What you have to do » Read the lines of the data below and retrieve those with "github".

[Stored items]
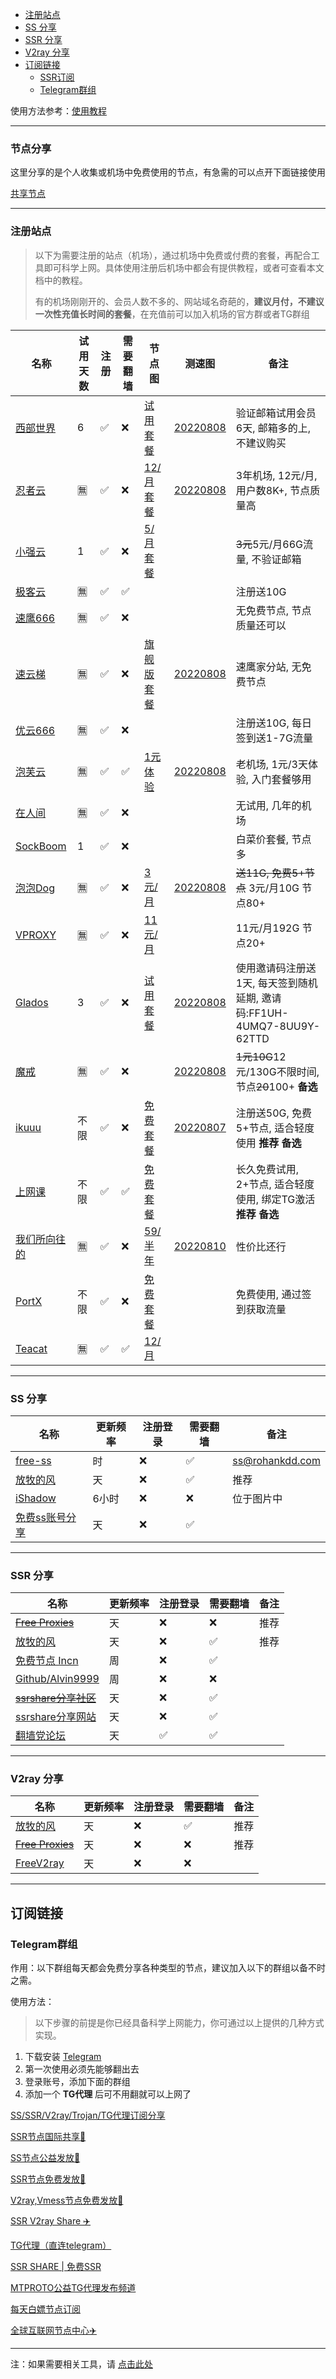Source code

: - [注册站点](#注册站点)
- [SS 分享](#ss-分享)
- [SSR 分享](#ssr-分享)
- [V2ray 分享](#v2ray-分享)
- [订阅链接](#订阅链接)
	- [SSR订阅](#ssr订阅)
	- [Telegram群组](#telegram群组)


使用方法参考：[使用教程](README.md#使用教程)

---

### 节点分享

这里分享的是个人收集或机场中免费使用的节点，有急需的可以点开下面链接使用

[共享节点](http://mtw.so/6paLum)

---

### 注册站点

> 以下为需要注册的站点（机场），通过机场中免费或付费的套餐，再配合工具即可科学上网。具体使用注册后机场中都会有提供教程，或者可查看本文档中的教程。
> 
> 有的机场刚刚开的、会员人数不多的、网站域名奇葩的，**建议月付，不建议一次性充值长时间的套餐**，在充值前可以加入机场的官方群或者TG群组

| 名称                                                         | 试用天数 | 注册 | 需要翻墙 | 节点图 | 测速图     | 备注         |
| ------------------------------------------------------------ | -------- | -------- | -------- | -------- | ------------------------------------------------------------ | ------------------------------------------------------------ |
| [西部世界](https://wwsj1783.xyz/i/iv220807/NYyp0Iw) | 6       | ✅      | ❌        | [试用套餐](files/speedtest/image-20220808102753597.png) | [20220808](files/speedtest/image-20220808132437284.png) | 验证邮箱试用会员6天, 邮箱多的上, 不建议购买 |
| [忍者云](https://renzhe.cloud/auth/register?code=i8bF) | 🈚️ | ✅ | ❌ | [12/月套餐](files/speedtest/image-20220808132331792.png) | [20220808](files/speedtest/image-20220808140921025.png) | 3年机场, 12元/月, 用户数8K+, 节点质量高 |
| [小强云](https://xqcloud.net/#/register?code=B9i21kYv) | 1 | ✅ | ❌ | [5/月套餐](files/speedtest/image-20220808103008868.png) |  | ~~3元~~5元/月66G流量, 不验证邮箱 |
| [极客云](https://jike138.com/auth/register?code=kP24)         | 🈚️    | ✅   | ✅       |  |  | 注册送10G |
| [速鹰666](https://suying222.net/auth/register?code=MwSm)     | 🈚️    | ✅   | ❌       |  |  | 无免费节点, 节点质量还可以 |
| [速云梯](https://suyunti.com/auth/register?code=CrDU) | 🈚️ | ✅ | ❌ | [旗舰版套餐](files/speedtest/image-20220808104622235.png) | [20220808](files/speedtest/image-20220808114021275.png) | 速鹰家分站, 无免费节点 |
| [优云666](https://youyun222.net/auth/register?code=8G2d) | 🈚️    | ✅   | ❌      |  |  | 注册送10G, 每日签到送1-7G流量 |
| [泡芙云](https://www.paofu.cloud/auth/register?code=FgBx) | 🈚️ | ✅ | ✅ | [1元体验](files/speedtest/image-20220808120037675.png) | [20220808](files/speedtest/image-20220808153146946.png) | 老机场, 1元/3天体验, 入门套餐够用 |
| [在人间](https://www.lovefromgelifen.xyz/#/register?code=8PJFt15j)     | 🈚️    | ✅   | ❌       |  |  | 无试用, 几年的机场 |
| [SockBoom](https://sockboom.asia/auth/register?affid=96955) | 1       | ✅      | ❌        |  |  | 白菜价套餐, 节点多 |
| [泡泡Dog](https://www.paopao.dog/index.php#/register?code=0tGRqVWN) | 🈚️ | ✅ | ❌ | [3元/月](files/speedtest/image-20220809120751170.png) | [20220808](files/speedtest/image-20220808102018864.png) | ~~送11G, 免费5+节点~~ 3元/月10G 节点80+ |
| [VPROXY](https://vproxy.us/#/register?code=JDQZCQyc) | 🈚️ | ✅ | ❌ | [11元/月](files/speedtest/image-20220808153235376.png) |  | 11元/月192G 节点20+ |
| [Glados](https://github.com/glados-network/GLaDOS) | 3 | ✅ | ❌ | [试用套餐](files/speedtest/image-20220808105234258.png) | [20220808](files/speedtest/image-20220808104947281.png) | 使用邀请码注册送1天, 每天签到随机延期, 邀请码:FF1UH-4UMQ7-8UU9Y-62TTD |
| [魔戒](https://www.mojie.cyou/#/register?code=bpuw3ZbF) | 🈚️ | ✅ | ❌ |  | [20220808](./files/speedtest/image-20220808090729609.png) | ~~1元10G~~12元/130G不限时间, 节点~~20~~100+ **备选** |
| [ikuuu](https://ikuuu.co/user) | 不限 | ✅ | ❌ | [免费套餐](files/speedtest/image-20220808102647377.png) | [20220807](./files/speedtest/20220807-141006.png) | 注册送50G, 免费5+节点, 适合轻度使用 **推荐** **备选** |
| [上网课](https://shangwangke.org/auth/register?code=eEYi) | 不限 | ✅ | ✅ | [免费套餐](files/speedtest/image-20220808112557604.png) |  | 长久免费试用, 2+节点, 适合轻度使用, 绑定TG激活 **推荐** **备选** |
| [我们所向往的](https://wmsxwd-e.men/auth/register?code=PCv3) | 🈚️ | ✅ | ❌ | [59/半年](files/speedtest/image-20220810095703530.png) | [20220810](files/speedtest/image-20220810103306148.png) | 性价比还行 |
| [PortX](https://portx.cc/auth/register?code=7SWq) | 不限 | ✅ | ❌ | [免费套餐](files/speedtest/image-20220808114207283.png) |  | 免费使用, 通过签到获取流量 |
| [Teacat](https://teacat.cloud/#/register?code=U5wQIWFk) | 🈚️ | ✅ | ✅ | [12/月](files/speedtest/image-20220810094309768.png) | |  |



---

### SS 分享

| 名称                                                         | 更新频率 | 注册登录 | 需要翻墙 | 备注         |
| ------------------------------------------------------------ | -------- | -------- | -------- | ------------ |
| [free-ss](https://free-ss.site/)                           | 时       | ❌        | ✅        | ss@rohankdd.com |
| [放牧的风](https://www.youneed.win/free-ss)         | 天       | ❌        | ✅        | 推荐         |
| [iShadow](https://get.ishadowx.biz/)                           | 6小时    | ❌        | ❌        | 位于图片中 |
| [免费ss账号分享](https://freefq.com/free-ss/) | 天 | ❌ | ✅ |  |

---

### SSR 分享

| 名称                                                         | 更新频率 | 注册登录 | 需要翻墙 | 备注         |
| ------------------------------------------------------------ | -------- | -------- | -------- | ------------ |
| ~~[Free Proxies](https://proxypoolsstest.herokuapp.com/)~~           | 天       | ❌        | ❌        | 推荐                |
| [放牧的风](https://www.youneed.win/free-ssr)         | 天       | ❌        | ✅        | 推荐         |
| [免费节点 Incn](https://lncn.org/)                           | 周       | ❌        | ✅        |            |
| [Github/Alvin9999](https://github.com/Alvin9999/new-pac/wiki/ss%E5%85%8D%E8%B4%B9%E8%B4%A6%E5%8F%B7) | 周       | ❌        | ❌        |              |
| ~~[ssrshare分享社区](https://www.ssrshare.com/forums/ssr-socks-v2ray.2/)~~ | 天       | ❌        | ✅       |              |
| [ssrshare分享网站](https://ssrtool.us/tool/free_ssr) | 天       | ❌        | ✅        |              |
| [翻墙党论坛](https://fanqiangdang.com/)                      | 天       | ✅        | ✅        |              |


---


### V2ray 分享

| 名称                                                         | 更新频率 | 注册登录 | 需要翻墙 | 备注         |
| ------------------------------------------------------------ | -------- | -------- | -------- | ------------ |
| [放牧的风](https://www.youneed.win/free-v2ray)               | 天       | ❌        | ✅        | 推荐                |
| ~~[Free Proxies](https://proxypoolsstest.herokuapp.com/)~~           | 天       | ❌        | ❌        | 推荐                |
| [FreeV2ray](https://view.freev2ray.org/)               | 天       | ❌        | ❌        |                 |


---

## 订阅链接

### Telegram群组

作用：以下群组每天都会免费分享各种类型的节点，建议加入以下的群组以备不时之需。

使用方法：

> 以下步骤的前提是你已经具备科学上网能力，你可通过以上提供的几种方式实现。

1. 下载安装 [Telegram](https://telegram.org/)
2. 第一次使用必须先能够翻出去
3. 登录账号，添加下面的群组
4. 添加一个 **TG代理** 后可不用翻就可以上网了

[SS/SSR/V2ray/Trojan/TG代理订阅分享](https://t.me/SSRSUB)

[SSR节点国际共享🚀](https://t.me/ShadowsocksRssr)

[SS节点公益发放🚀](https://t.me/ssList)

[SSR节点免费发放🚀](https://t.me/ssrList)

[V2ray,Vmess节点免费发放🚀](https://t.me/V2List)

[SSR V2ray Share ✈️](https://t.me/freeshadowsock)

[TG代理（直连telegram）](https://t.me/socks5list)

[SSR SHARE | 免费SSR](https://t.me/ssrshares)

[MTPROTO公益TG代理发布频道](https://t.me/onessr)

[每天白嫖节点订阅](https://t.me/baipiaojiedian)

[全球互联网节点中心✈️](https://t.me/ShareCentre)


---

注：如果需要相关工具，请 [点击此处](https://github.com/selierlin/Share-SSR-V2ray/blob/master/tools.md)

Task solution »
| [Glados](https://github.com/glados-network/GLaDOS) | 3 | ✅ | ❌ | [试用套餐](files/speedtest/image-20220808105234258.png) | [20220808](files/speedtest/image-20220808104947281.png) | 使用邀请码注册送1天, 每天签到随机延期, 邀请码:FF1UH-4UMQ7-8UU9Y-62TTD |
| [Github/Alvin9999](https://github.com/Alvin9999/new-pac/wiki/ss%E5%85%8D%E8%B4%B9%E8%B4%A6%E5%8F%B7) | 周       | ❌        | ❌        |              |
注：如果需要相关工具，请 [点击此处](https://github.com/selierlin/Share-SSR-V2ray/blob/master/tools.md)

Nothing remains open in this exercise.